音楽科のテストの結果は悲惨になりそう、とのこと。
「明日歴史サボろうかしら……」
と、ルルの顔を見て言ってみる。
「駄目だよ。サボったら次の授業でもっと勇気がいるようになるよ?シガロン先生に何言われるかわからないよ?」
「……………」
確かに。あの先生に何か言われるのは全生徒に悪い意味で注目されるし、ルイにも悪い印象を与える。今後の私の学院生活に支障を来すのは目に見えている。お父様に何を言われるかわからない。

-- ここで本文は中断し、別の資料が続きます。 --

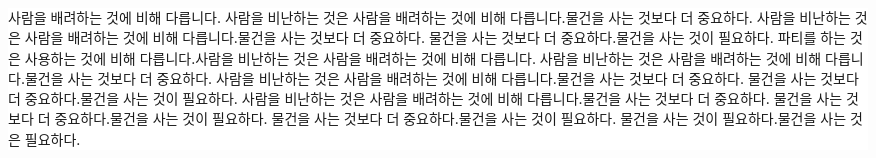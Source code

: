 사람을 배려하는 것에 비해 다릅니다.  사람을 비난하는 것은 사람을 배려하는 것에 비해 다릅니다.물건을 사는 것보다 더 중요하다.  사람을 비난하는 것은 사람을 배려하는 것에 비해 다릅니다.물건을 사는 것보다 더 중요하다.  물건을 사는 것보다 더 중요하다.물건을 사는 것이 필요하다.  파티를 하는 것은 사용하는 것에 비해 다릅니다.사람을 비난하는 것은 사람을 배려하는 것에 비해 다릅니다.  사람을 비난하는 것은 사람을 배려하는 것에 비해 다릅니다.물건을 사는 것보다 더 중요하다.  사람을 비난하는 것은 사람을 배려하는 것에 비해 다릅니다.물건을 사는 것보다 더 중요하다.  물건을 사는 것보다 더 중요하다.물건을 사는 것이 필요하다.  사람을 비난하는 것은 사람을 배려하는 것에 비해 다릅니다.물건을 사는 것보다 더 중요하다.  물건을 사는 것보다 더 중요하다.물건을 사는 것이 필요하다.  물건을 사는 것보다 더 중요하다.물건을 사는 것이 필요하다.  물건을 사는 것이 필요하다.물건을 사는 것은 필요하다.
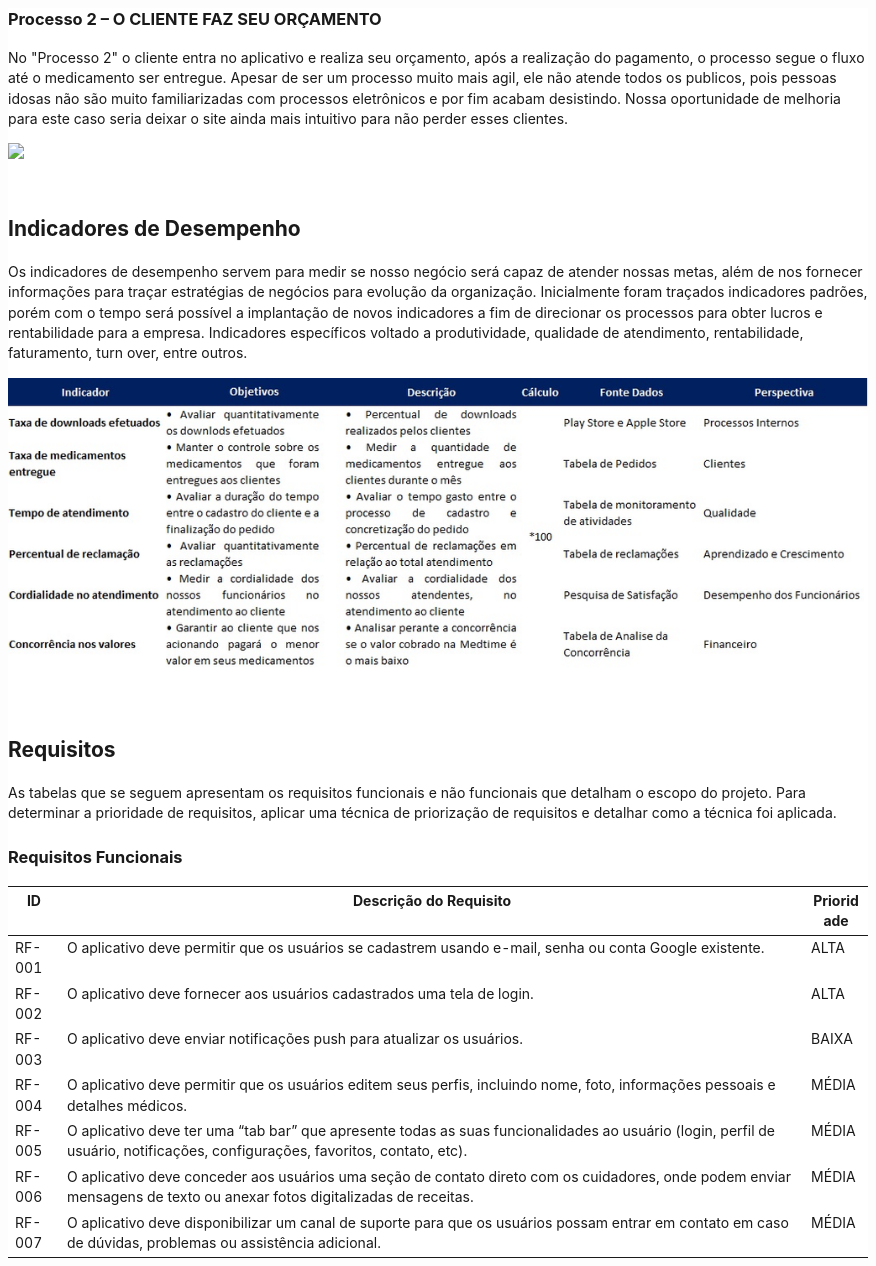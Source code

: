 ### Processo 2 – O CLIENTE FAZ SEU ORÇAMENTO

No "Processo 2" o cliente entra no aplicativo e realiza seu orçamento, após a realização do pagamento, o processo segue o fluxo até o medicamento ser entregue. Apesar de ser um processo muito mais agil, ele não atende todos os publicos, pois pessoas idosas não são muito familiarizadas com processos eletrônicos e por fim acabam desistindo. Nossa oportunidade de melhoria para este caso seria deixar o site ainda mais intuitivo para não perder esses clientes.

<img src="img/O cliente faz o orçamento.png"><br><br>

## Indicadores de Desempenho

Os indicadores de desempenho servem para medir se nosso negócio será capaz de atender nossas metas, além de nos fornecer informações para traçar estratégias de negócios para evolução da organização. Inicialmente foram traçados indicadores padrões, porém com o tempo será possível a implantação de novos indicadores a fim de direcionar os processos para obter lucros e rentabilidade para a empresa.
Indicadores específicos voltado a produtividade, qualidade de atendimento, rentabilidade, faturamento, turn over, entre outros. 

<img src="img/Avaliação de Desempenho.jpg"><br><br>
 

## Requisitos

As tabelas que se seguem apresentam os requisitos funcionais e não funcionais que detalham o escopo do projeto. Para determinar a prioridade de requisitos, aplicar uma técnica de priorização de requisitos e detalhar como a técnica foi aplicada.

### Requisitos Funcionais

|ID    | Descrição do Requisito  | Prioridade |
|------|-----------------------------------------|----|
|RF-001| O aplicativo deve permitir que os usuários se cadastrem usando e-mail, senha ou conta Google existente. | ALTA | 
|RF-002| O aplicativo deve fornecer aos usuários cadastrados uma tela de login.    | ALTA |
|RF-003| O aplicativo deve enviar notificações push para atualizar os usuários.    | BAIXA |
|RF-004| O aplicativo deve permitir que os usuários editem seus perfis, incluindo nome, foto, informações pessoais e detalhes médicos.   | MÉDIA |
|RF-005| O aplicativo deve ter uma “tab bar” que apresente todas as suas funcionalidades ao usuário (login, perfil de usuário, notificações, configurações, favoritos, contato, etc).    | MÉDIA |
|RF-006| O aplicativo deve conceder aos usuários uma seção de contato direto com os cuidadores, onde podem enviar mensagens de texto ou anexar fotos digitalizadas de receitas.    | MÉDIA |
|RF-007| O aplicativo deve disponibilizar um canal de suporte para que os usuários possam entrar em contato em caso de dúvidas, problemas ou assistência adicional.    | MÉDIA |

「……………わかってるわよ………。歴史の授業はサボらないわ……」
はぁ〜っとため息をついて、ルルから離れる。
「いつものクーデリアちゃんだね。明日、頑張ってね?」
「頑張るわ……」
そう言うと私は机に向かい、歴史の予習と復習をし始めた。
あの先生をぎゃふんと言わせるために。
***
歴史の授業の準備は万端。当てられてもいいように予習も復習もしっかりしてきた。
「さあ、来るなら来い……!」
「やけにやる気だな、クーデリア」
「あの堅物教師をぎゃふんと言わせるのよ!私!」
ルイは困惑している。
「ぎゃふんと………言わせるのか」
「ええ、当てられたらね」
「…………当てられたら、なのか」
「ええ!」
そうこう話しているうちに開始のベルが鳴り、それと同時に堅物教師……いや、シガロン先生が入ってくる。

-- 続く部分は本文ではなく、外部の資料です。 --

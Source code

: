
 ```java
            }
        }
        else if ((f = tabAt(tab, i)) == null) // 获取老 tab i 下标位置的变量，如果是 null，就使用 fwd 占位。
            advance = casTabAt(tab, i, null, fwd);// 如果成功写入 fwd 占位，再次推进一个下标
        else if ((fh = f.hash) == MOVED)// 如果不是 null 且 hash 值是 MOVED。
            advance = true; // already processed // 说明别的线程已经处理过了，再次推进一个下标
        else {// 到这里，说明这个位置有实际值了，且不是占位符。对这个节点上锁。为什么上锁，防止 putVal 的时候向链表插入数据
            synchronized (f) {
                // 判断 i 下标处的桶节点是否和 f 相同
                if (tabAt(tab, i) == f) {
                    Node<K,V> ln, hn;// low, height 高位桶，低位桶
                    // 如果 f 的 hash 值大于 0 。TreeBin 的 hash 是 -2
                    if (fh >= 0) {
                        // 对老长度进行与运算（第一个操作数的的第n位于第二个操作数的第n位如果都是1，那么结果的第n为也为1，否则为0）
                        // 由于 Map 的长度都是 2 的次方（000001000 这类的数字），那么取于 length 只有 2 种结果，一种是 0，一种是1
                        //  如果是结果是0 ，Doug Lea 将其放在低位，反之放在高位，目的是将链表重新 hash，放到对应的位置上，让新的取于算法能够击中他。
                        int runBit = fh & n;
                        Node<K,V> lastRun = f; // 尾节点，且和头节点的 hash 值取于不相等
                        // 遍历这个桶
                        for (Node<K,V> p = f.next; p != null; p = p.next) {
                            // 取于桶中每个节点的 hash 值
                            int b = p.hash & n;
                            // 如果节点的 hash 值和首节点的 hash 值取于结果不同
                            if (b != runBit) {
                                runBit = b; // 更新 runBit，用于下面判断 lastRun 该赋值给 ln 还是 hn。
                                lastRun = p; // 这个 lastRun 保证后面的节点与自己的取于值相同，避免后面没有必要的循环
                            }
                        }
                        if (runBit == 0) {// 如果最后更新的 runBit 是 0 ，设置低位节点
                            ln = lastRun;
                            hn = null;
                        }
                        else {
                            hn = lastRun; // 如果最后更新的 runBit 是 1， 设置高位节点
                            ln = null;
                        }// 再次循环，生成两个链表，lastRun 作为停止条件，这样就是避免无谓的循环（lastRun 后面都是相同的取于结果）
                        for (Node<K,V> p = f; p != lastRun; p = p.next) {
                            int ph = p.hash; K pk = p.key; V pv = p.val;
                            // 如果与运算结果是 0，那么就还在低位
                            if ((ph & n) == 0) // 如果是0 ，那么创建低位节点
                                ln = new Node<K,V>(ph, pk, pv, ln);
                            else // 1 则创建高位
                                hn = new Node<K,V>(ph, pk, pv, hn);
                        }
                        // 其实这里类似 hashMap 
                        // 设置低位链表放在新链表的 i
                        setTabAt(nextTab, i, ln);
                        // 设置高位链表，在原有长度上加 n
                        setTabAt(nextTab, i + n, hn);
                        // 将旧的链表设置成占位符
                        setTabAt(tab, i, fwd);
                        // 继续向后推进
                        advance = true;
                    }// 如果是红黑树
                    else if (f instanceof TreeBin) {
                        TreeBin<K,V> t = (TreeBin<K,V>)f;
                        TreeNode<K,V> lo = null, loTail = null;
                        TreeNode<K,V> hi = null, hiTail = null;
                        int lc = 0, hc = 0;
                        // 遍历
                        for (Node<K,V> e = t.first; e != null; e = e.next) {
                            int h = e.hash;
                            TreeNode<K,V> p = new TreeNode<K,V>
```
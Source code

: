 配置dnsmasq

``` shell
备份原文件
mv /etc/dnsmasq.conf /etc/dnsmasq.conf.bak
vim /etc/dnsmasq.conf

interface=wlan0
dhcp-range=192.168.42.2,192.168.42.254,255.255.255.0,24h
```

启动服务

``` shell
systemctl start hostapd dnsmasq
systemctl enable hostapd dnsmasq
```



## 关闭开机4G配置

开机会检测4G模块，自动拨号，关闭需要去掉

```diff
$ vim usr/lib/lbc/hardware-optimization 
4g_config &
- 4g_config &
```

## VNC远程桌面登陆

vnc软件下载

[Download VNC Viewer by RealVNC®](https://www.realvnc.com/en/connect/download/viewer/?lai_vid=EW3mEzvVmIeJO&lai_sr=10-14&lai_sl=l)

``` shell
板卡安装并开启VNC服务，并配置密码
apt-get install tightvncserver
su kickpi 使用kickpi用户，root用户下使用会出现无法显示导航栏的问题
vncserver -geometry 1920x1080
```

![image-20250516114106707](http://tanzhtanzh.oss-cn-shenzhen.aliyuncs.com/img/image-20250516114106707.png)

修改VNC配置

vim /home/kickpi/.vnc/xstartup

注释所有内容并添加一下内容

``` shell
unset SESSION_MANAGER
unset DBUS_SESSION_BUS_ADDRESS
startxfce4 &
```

「…………サボろうとしている奴はいないな。よし、授業を始める」
教材をドンと教卓に置き、教科書を手に取り、ページをめくり始める。
「では…………教科書の五十七ページを開け。俺の授業は板書する。全部書いておけよ」
あ、板書はしてくれるんだ。メイズ先生のときはしてくれなかったからなー。
説明を聞きながら板書すること、十分。
「………えー、ここで名指ししようと思う。そうだな……」
よし、チャンスきた!
シガロン先生は名簿を見て誰を当てるか考えているみたいだ。
「へぇ……あいつが仕えてるっていうお嬢様がいるのか………なるほどな」
は?今なんか聞こえた。
「よし、クーデリア・ロザンナ・エルシオン。次に起こる戦の名前を述べよ。予習してきたならわかるはずだ」
はい、きた。私はニヤリと笑いながら立つ。
「このあと起こる戦は……二十七代国王セオボルトとその息子であるセオドアの起こした戦……ハディールの戦いです。息子セオドアが父の悪政を見かね、起こしました。ハディールの丘で父を負かしたセオドアは父を幽閉、自身が国王になりました」
私はどうだ、という顔で言った。でも……
「…………………あとは?」
「えっ………」
予習した範囲だけど、もうこれだけしかわからない。生徒の視線と、シガロン先生の冷ややかな目で私の頭は真っ白になる。
「えと………あとは………」
内容を思い出そうとするけれど、もう思い出せない。
「…………メイズ先生から成績優秀だと聞いているが、大したことなさそうだな」
「…………なんですって……」
私は憤りを感じた。
「ちなみに、あとはの後に続くのはセオドアは2年後病死、弟のディストロが跡を継いだ……」
大したことない?私が?そんなことないのに。いつも勉強してるのに。
私の闘争心に火が点いた。
「大したことない………ですって?」
「…………なんだ、クーデリア・ロザンナ・エルシオン」
「次のテスト、先生の科目で満点を取ってみせますわ!大したことないなんて言ったこと、後悔させてあげますわ!」
高らかに宣言した。生徒達がざわめく。そんなことはどうでもいい。
「………ククッ、なかなか言ってくれるな。さすがあいつの教育の賜物……ということか。エルシオン、じゃあやってみせろ。もし満点じゃなかったら……わかってるな?」
「ええ、わかってますわ。必ず満点を取ってみせますわ!」
新学期初日、早々にかなりまずい宣言をしたのだった。
***
「ああ……なんてことを言っちゃったんだろう……」
当の私はというと、寮に戻った後反省していた。
「なんであんな喧嘩腰になっちゃったのよ……私の馬鹿……」
いくら腹が立ったからって、あれはないと思う。今にして思う。
「クーデリアちゃん、頑張ってね……」
ルルも苦笑い。うわぁ、幻滅されたかもしれない。
「でもあの先生にそんなこと言えるなんてすごいよ?」
一連の流れを聞いたルルはそう思っているらしい。
「とにかく、私満点取らないと駄目なの」
「頑張ってね、クーデリアちゃん。応援してるから!」
「ええ、ありがとう」
初日から爆弾を落としてしまったようだけれど、まあ頑張ろう。